Os domingos de Agosto a transpirar de Suão eram pouco agitados: a menina da casa, os crescidos e uma longa sesta, mas, se e o almoço trouxesse muita gente à volta da mesa rectangular, uma toalha branca, muito lisa e sem nódoas ou sombras era estendida, os pratos alinhavam-se com os copos e os talheres respeitavam o lombo assado com puré ou o peixe enrolado em papel de jornal, que tinha sido esquartejado na pia de pedra encarnada da cozinha. Em dias de maior liberdade, ou vozes mais altas eu ficava a ver a faca, o escamador e as mãos agéis arrumarem  aquele bocado de espinhas sangue e escamas  num tabuleiro de barro ou alumínio. Nos dias com muita gente, à volta da mesa, o arroz doce com canela seria aplaudido no fim do interminável almoço e eu ficaria a ver as cores desenhadas pelos copos. O sol atravessava o vidro e na toalha apareceriam círculos coloridos, copos alongados e transformados em cálices de pé alto ou pequenas manchas encarnadas - gotas desajeitadas que escorriam pelo gargalo da garrafa  mexida por uma mão mais trémula. Eu gostava de ver aquelas manchas na toalha branca: inventava uma flor, uma forma geométrica, uma história.  Uma nódoa de vinho da toalha e os meus dedos pequeninos contornavam uma história, um rosto, um desenho que nenhum dos meus lápis conseguiria contar. Os almoços de domingo eram longos de conversa. Eu não gostava de comer e as conversas não “eram contas do meu rosário”. Gostava de ver os movimentos das mãos, ouvir o tinir dos talheres no fundo dos pratos, as manchas de vinho ganharem vida -  “Esta criança não come nada. Para onde estás tu a olhar, menina?». Não saberia responder-lhes queria apenas que o almoço acabasse, queria voltar para o escritório, para dentro de um livro ou do quadro da sala de jantar.  Queria soltar-me da mesa rectangular.
Aqueles almoços eram um martírio, eu queria a praia, as ondas ou uma qualquer história que não cheirasse a carne assada ou canela. Com o calor do Suão de Agosto, a casa era o enorme corredor de ladrilhos e viagens imaginárias. Quando conseguia saltar da cadeira para o chão, corria para um ladrilho, um sitio qualquer onde ninguém conseguisse entrar.

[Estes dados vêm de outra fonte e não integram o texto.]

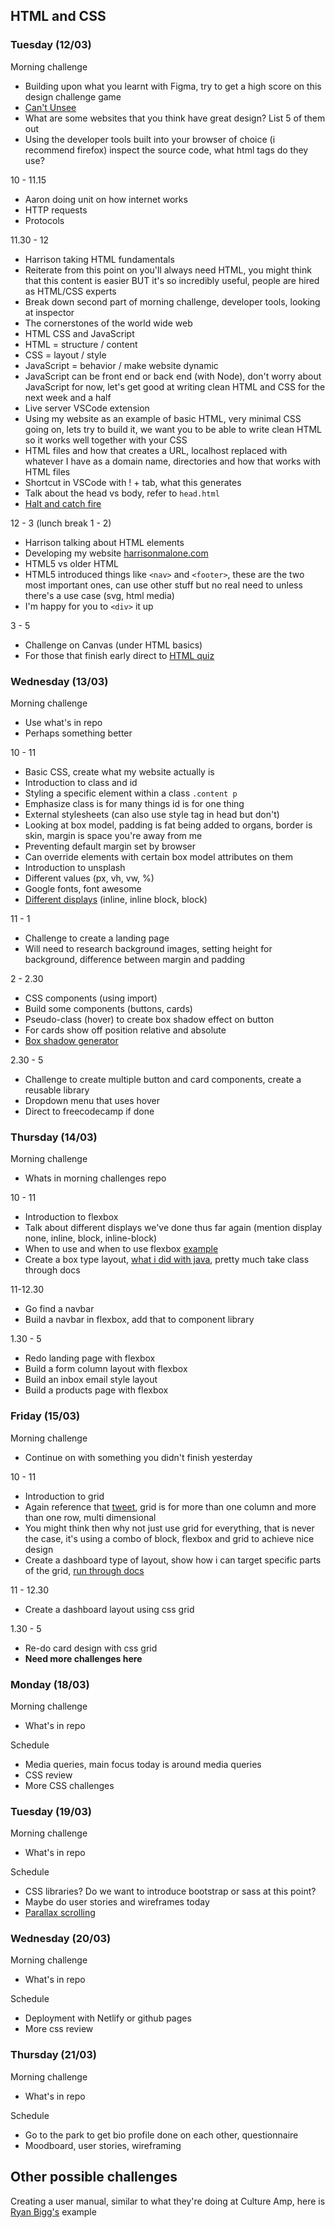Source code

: ## HTML and CSS

### Tuesday (12/03)

Morning challenge 
- Building upon what you learnt with Figma, try to get a high score on this design challenge game
- [Can't Unsee](https://cantunsee.space/)
- What are some websites that you think have great design? List 5 of them out
- Using the developer tools built into your browser of choice (i recommend firefox) inspect the source code, what html tags do they use?

10 - 11.15
- Aaron doing unit on how internet works
- HTTP requests 
- Protocols

11.30 - 12
- Harrison taking HTML fundamentals 
- Reiterate from this point on you'll always need HTML, you might think that this content is easier BUT it's so incredibly useful, people are hired as HTML/CSS experts
- Break down second part of morning challenge, developer tools, looking at inspector 
- The cornerstones of the world wide web
- HTML CSS and JavaScript
- HTML = structure / content
- CSS = layout / style
- JavaScript = behavior / make website dynamic
- JavaScript can be front end or back end (with Node), don't worry about JavaScript for now, let's get good at writing clean HTML and CSS for the next week and a half
- Live server VSCode extension
- Using my website as an example of basic HTML, very minimal CSS going on, lets try to build it, we want you to be able to write clean HTML so it works well together with your CSS
- HTML files and how that creates a URL, localhost replaced with whatever I have as a domain name, directories and how that works with HTML files
- Shortcut in VSCode with ! + tab, what this generates
- Talk about the head vs body, refer to `head.html`
- [Halt and catch fire](https://www.youtube.com/watch?v=mi_fKu9WTAE)

12 - 3 (lunch break 1 - 2)
- Harrison talking about HTML elements
- Developing my website [harrisonmalone.com](http://harrisonmalone.com)
- HTML5 vs older HTML
- HTML5 introduced things like `<nav>` and `<footer>`, these are the two most important ones, can use other stuff but no real need to unless there's a use case (svg, html media)
- I'm happy for you to `<div>` it up

3 - 5
- Challenge on Canvas (under HTML basics)
- For those that finish early direct to [HTML quiz](https://www.w3schools.com/html/html_quiz.asp)

### Wednesday (13/03)

Morning challenge
- Use what's in repo
- Perhaps something better

10 - 11
- Basic CSS, create what my website actually is 
- Introduction to class and id
- Styling a specific element within a class `.content p`
- Emphasize class is for many things id is for one thing
- External stylesheets (can also use style tag in head but don't)
- Looking at box model, padding is fat being added to organs, border is skin, margin is space you're away from me
- Preventing default margin set by browser
- Can override elements with certain box model attributes on them
- Introduction to unsplash
- Different values (px, vh, vw, %)
- Google fonts, font awesome
- [Different displays](https://stackoverflow.com/questions/9189810/css-display-inline-vs-inline-block) (inline, inline block, block)

11 - 1
- Challenge to create a landing page
- Will need to research background images, setting height for background, difference between margin and padding

2 - 2.30
- CSS components (using import)
- Build some components (buttons, cards)
- Pseudo-class (hover) to create box shadow effect on button
- For cards show off position relative and absolute
- [Box shadow generator](https://www.cssmatic.com/box-shadow)

2.30 - 5
- Challenge to create multiple button and card components, create a reusable library
- Dropdown menu that uses hover
- Direct to freecodecamp if done

### Thursday (14/03)

Morning challenge
- Whats in morning challenges repo

10 - 11
- Introduction to flexbox
- Talk about different displays we've done thus far again (mention display none, inline, block, inline-block)
- When to use and when to use flexbox [example](https://twitter.com/rachelandrew/status/1088827732874747910?s=12)
- Create a box type layout, [what i did with java](https://gist.github.com/harrisonmalone/41e4d0ebb8f7ff1c5223ae3a851f816b), pretty much take class through docs

11-12.30
- Go find a navbar
- Build a navbar in flexbox, add that to component library

1.30 - 5
- Redo landing page with flexbox
- Build a form column layout with flexbox
- Build an inbox email style layout 
- Build a products page with flexbox

### Friday (15/03)

Morning challenge
- Continue on with something you didn't finish yesterday

10 - 11
- Introduction to grid
- Again reference that [tweet](https://twitter.com/rachelandrew/status/1088827732874747910?s=12), grid is for more than one column and more than one row, multi dimensional 
- You might think then why not just use grid for everything, that is never the case, it's using a combo of block, flexbox and grid to achieve nice design
- Create a dashboard type of layout, show how i can target specific parts of the grid, [run through docs](https://css-tricks.com/snippets/css/complete-guide-grid/) 

11 - 12.30
- Create a dashboard layout using css grid

1.30 - 5
- Re-do card design with css grid
- **Need more challenges here**

### Monday (18/03)

Morning challenge
- What's in repo

Schedule
- Media queries, main focus today is around media queries
- CSS review
- More CSS challenges

### Tuesday (19/03)

Morning challenge
- What's in repo

Schedule
- CSS libraries? Do we want to introduce bootstrap or sass at this point?
- Maybe do user stories and wireframes today
- [Parallax scrolling](https://www.w3schools.com/howto/howto_css_parallax.asp) 

### Wednesday (20/03)

Morning challenge 
- What's in repo

Schedule 
- Deployment with Netlify or github pages
- More css review

### Thursday (21/03)

Morning challenge 
- What's in repo

Schedule 
- Go to the park to get bio profile done on each other, questionnaire
- Moodboard, user stories, wireframing

## Other possible challenges

Creating a user manual, similar to what they're doing at Culture Amp, here is [Ryan Bigg's](https://cultureamp.github.io/jep-bios/ryan/) example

As portadas das janelas estavam fechadas para não deixarem entrar o calor, as portas da sala grande com portas de vidro estavam  sempre abertas e era no poial de pedra dessa porta, sempre aberta, que eu também gostava de me aninhar com um livro, o bocado de um desenho ou o pedaço de céu azul que espreitava a trepadeira de espargos com bagas verdes. Corria um ar mais fresco e eu pensava que a noite demoraria a chegar, sobrar-me-ia ainda muito espaço. Atrás de mim o corredor fresco e luminoso chamava-me e as tardes de domingo com almoço e visitas perdiam importância, calor e sentido.
No entanto, ainda me lembro do cheiro a canela e das manchas do vinho tinto entornado na toalha branca. Figuras de histórias que surgem, aqui e ali, quando penso no silêncio da casa. Um silêncio diferente. Fresco. Mágico e brilhante.

(Mais tarde quando ouvi Erik Satie, pela primeira vez, pensei que talvez ele também não gostasse de almoços de domingo, ruidosos e a cheirar a canela.)